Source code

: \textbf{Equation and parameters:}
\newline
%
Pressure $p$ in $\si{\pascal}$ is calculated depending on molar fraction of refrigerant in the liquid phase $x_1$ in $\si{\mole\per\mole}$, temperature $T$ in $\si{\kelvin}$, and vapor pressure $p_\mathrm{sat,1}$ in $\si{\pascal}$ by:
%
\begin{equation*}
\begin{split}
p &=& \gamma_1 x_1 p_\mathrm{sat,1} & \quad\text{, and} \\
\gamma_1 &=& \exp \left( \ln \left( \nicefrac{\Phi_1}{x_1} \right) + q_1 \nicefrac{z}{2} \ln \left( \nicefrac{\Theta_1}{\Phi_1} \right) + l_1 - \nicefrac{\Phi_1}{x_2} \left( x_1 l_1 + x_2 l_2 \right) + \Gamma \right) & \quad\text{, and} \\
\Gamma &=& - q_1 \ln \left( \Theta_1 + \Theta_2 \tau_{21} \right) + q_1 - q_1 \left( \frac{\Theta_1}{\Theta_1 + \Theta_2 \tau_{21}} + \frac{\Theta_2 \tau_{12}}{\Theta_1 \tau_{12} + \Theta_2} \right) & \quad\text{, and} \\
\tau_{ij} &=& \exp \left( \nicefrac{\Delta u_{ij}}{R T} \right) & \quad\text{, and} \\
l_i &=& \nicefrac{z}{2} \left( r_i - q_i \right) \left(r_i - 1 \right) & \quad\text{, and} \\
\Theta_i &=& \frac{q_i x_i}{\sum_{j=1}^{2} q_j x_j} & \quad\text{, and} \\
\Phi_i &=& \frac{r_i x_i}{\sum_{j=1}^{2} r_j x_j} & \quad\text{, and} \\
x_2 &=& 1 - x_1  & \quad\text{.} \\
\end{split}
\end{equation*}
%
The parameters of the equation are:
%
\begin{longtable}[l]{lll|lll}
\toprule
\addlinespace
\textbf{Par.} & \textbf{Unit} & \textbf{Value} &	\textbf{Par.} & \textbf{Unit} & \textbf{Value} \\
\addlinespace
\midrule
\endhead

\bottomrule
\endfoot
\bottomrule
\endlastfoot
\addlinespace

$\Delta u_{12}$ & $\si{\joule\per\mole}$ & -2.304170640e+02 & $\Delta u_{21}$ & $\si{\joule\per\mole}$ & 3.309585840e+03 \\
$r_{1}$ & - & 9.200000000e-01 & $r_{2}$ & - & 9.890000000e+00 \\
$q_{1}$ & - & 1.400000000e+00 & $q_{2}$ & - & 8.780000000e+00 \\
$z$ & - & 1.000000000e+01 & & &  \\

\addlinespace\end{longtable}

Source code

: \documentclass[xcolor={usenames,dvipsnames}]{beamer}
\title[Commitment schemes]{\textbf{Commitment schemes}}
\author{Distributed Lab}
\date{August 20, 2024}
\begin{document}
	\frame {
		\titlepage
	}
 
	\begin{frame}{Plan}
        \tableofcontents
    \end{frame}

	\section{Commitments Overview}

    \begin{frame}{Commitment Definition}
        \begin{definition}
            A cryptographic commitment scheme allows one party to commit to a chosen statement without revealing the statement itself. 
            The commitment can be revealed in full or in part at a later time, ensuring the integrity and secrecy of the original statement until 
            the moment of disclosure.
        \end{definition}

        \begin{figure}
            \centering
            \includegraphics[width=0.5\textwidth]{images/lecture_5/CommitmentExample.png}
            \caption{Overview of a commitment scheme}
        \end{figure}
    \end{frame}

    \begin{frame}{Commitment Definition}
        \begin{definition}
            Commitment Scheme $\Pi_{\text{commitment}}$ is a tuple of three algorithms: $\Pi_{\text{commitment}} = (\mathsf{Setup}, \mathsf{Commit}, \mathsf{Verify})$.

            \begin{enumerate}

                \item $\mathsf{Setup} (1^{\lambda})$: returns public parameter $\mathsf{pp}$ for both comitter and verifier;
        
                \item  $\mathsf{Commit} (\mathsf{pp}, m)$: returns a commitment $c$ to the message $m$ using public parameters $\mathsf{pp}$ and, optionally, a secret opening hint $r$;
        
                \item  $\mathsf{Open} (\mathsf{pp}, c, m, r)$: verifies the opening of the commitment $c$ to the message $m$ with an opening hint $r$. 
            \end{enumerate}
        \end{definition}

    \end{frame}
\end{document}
━━━
Aim of the task: State the number of lines in these entries where the word "longtable" occurs, without any other words.

Solution: 2